Both the natural conditions and human activities have contributed to the degradation of land. Fragile geological structure, forest fire, avalanches and dry landslides are some of the major cause of land degradation whereas deforestation, overgrazing, farming on the steep slope, construction works and excessive use of chemical fertilizers are some major examples of human induce cause.
Increasing population, fragile economy and sometimes farm policies and fuel to it. In its natural condition land is covered by forest trees and other natural vegetation. Trees leave control the speed of the raindrops and allow them to go down to the land surface slowly, which is the favorable condition for the growth of plants and micro organism in the soil.
When trees are felled and the roots mats are destroyed, the soil is the subject to soil erosion by full force of the rains. Heavy rain removes nutrients by washing away the thin top layer of soil and by leaching nutrients deed into the sub-soil thus making it unavailable to plants roots. Air is as much important to soil quality as mineral nutrients and compacted soil poses serious threat to environment in the form of land degradation.

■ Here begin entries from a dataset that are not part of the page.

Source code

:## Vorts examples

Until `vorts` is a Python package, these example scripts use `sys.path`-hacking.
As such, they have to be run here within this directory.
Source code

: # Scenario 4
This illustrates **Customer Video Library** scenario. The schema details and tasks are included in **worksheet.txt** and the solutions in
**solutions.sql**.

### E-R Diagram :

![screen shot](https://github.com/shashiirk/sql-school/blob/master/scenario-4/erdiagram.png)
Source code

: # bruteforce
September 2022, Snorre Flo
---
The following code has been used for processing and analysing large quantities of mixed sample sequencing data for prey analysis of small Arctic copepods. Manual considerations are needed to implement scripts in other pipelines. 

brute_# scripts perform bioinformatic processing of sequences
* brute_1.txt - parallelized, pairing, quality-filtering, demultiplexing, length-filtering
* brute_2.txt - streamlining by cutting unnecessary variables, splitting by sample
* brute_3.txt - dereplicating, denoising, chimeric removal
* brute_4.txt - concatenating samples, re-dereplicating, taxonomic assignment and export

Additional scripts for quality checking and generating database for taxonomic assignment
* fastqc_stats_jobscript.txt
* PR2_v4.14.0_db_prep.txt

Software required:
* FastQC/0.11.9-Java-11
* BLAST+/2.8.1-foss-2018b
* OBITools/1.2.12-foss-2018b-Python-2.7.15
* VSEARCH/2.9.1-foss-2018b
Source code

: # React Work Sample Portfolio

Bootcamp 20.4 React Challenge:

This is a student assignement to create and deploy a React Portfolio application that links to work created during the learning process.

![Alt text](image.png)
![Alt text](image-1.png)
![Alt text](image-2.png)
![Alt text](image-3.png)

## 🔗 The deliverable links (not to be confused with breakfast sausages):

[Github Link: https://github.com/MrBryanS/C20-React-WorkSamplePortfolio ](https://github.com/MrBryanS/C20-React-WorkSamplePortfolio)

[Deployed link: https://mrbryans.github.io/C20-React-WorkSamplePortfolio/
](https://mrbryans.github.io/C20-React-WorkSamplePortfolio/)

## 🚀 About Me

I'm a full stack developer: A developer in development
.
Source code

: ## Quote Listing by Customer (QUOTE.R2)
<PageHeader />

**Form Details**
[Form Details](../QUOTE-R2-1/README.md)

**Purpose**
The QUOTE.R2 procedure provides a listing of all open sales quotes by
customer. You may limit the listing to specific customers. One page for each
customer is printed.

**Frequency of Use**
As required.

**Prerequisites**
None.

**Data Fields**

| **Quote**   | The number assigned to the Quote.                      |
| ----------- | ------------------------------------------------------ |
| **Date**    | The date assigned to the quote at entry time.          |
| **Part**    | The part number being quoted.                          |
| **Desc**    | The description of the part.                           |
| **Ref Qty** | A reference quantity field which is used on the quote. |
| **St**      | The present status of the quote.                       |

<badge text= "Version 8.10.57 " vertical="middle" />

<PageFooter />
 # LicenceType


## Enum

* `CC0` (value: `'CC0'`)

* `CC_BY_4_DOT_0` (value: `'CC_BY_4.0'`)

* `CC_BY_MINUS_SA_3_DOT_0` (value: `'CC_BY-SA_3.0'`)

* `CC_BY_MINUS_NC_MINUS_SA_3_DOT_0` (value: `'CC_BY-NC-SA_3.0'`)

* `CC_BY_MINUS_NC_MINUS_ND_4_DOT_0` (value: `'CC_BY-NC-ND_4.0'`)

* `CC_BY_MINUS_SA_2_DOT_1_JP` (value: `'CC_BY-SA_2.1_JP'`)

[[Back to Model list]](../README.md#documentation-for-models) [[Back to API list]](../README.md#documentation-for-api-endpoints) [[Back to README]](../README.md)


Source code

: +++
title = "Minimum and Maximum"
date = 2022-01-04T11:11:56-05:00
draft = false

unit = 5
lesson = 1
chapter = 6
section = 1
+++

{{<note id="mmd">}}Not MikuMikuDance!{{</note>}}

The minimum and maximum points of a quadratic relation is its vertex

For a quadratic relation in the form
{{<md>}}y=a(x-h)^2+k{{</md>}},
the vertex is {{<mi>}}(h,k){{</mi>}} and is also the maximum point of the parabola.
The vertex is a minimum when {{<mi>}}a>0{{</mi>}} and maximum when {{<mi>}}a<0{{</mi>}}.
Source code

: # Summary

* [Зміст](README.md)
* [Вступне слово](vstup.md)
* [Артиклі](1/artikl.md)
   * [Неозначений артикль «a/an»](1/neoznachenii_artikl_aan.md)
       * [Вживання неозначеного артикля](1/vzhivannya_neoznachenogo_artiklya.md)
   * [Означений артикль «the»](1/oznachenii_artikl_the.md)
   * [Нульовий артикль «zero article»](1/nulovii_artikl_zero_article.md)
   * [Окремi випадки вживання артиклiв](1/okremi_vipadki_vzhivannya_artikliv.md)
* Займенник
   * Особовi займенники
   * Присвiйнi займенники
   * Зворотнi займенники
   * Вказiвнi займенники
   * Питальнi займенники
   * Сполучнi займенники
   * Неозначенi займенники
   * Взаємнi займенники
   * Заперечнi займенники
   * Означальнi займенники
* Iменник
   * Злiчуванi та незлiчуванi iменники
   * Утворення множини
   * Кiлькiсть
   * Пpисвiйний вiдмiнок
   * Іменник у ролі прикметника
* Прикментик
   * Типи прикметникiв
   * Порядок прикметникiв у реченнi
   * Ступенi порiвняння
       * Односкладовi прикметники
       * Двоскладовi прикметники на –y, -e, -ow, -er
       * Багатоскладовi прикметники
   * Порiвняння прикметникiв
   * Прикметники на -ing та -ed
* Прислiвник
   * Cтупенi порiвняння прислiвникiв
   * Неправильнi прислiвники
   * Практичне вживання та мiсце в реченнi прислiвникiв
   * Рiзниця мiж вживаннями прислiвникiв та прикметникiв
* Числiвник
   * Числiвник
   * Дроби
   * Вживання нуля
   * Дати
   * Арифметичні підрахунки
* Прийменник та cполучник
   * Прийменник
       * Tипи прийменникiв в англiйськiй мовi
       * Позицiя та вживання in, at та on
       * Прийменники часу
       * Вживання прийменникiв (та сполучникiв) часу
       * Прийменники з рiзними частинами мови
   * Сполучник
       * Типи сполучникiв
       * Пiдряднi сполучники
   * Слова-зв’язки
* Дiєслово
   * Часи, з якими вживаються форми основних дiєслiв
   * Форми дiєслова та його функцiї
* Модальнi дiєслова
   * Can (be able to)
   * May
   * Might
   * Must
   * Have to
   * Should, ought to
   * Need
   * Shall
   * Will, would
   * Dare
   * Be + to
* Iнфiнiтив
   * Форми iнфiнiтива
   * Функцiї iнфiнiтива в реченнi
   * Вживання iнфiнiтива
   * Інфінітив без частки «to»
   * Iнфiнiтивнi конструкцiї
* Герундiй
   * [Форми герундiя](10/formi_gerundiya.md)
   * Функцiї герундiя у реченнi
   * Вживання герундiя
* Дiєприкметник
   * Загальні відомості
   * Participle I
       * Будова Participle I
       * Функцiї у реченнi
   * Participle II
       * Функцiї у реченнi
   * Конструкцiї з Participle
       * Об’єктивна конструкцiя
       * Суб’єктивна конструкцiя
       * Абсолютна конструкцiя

Forest help to maintain the temperature at a lower level and prevent them from rising. In the absence of forest, the entire heat that is not absorbed by the atmosphere but strike the earth’s surface are reflected by the earth’s surface, leading to a rise in atmosphere temperature. The heavy grazing pressure on grazing lands in the mountain areas has speed up the soil erosion, which led to increased run off and compaction of soil.
Cultivation on steep slope without taking considerations of improved farming such as terracing in steep slope, use of organic manures and so has contributed to the soil erosion which has resulted in high water turbidity, which further leads to the harmful effects to the aquatic flora and fauna including fish species. Development activities such as construction of roads, buildings, dams and so have further added fuel to it.
All these activities have resulted in the poor socio-economic status and imbalance in the natural ecosystems. Decreased land productivity and wash away of agricultural land due to flooding have given rise to the poor socio-economic status of rural people in Nepal. The productivity of riverine ecosystems has decreased.
It is clear that due to the lack of effective implementation of counter measures, the land degradation problem is increasingly becoming a challenge for the economy and natural ecosystems in Nepal.
It is realized that the balance between the land degradation and restoration rates should be maintained so as not to further degrade the land. The effective implementation of land restoration measures with full fledged political and bereaurocratic commitments and sound technology are urgently required.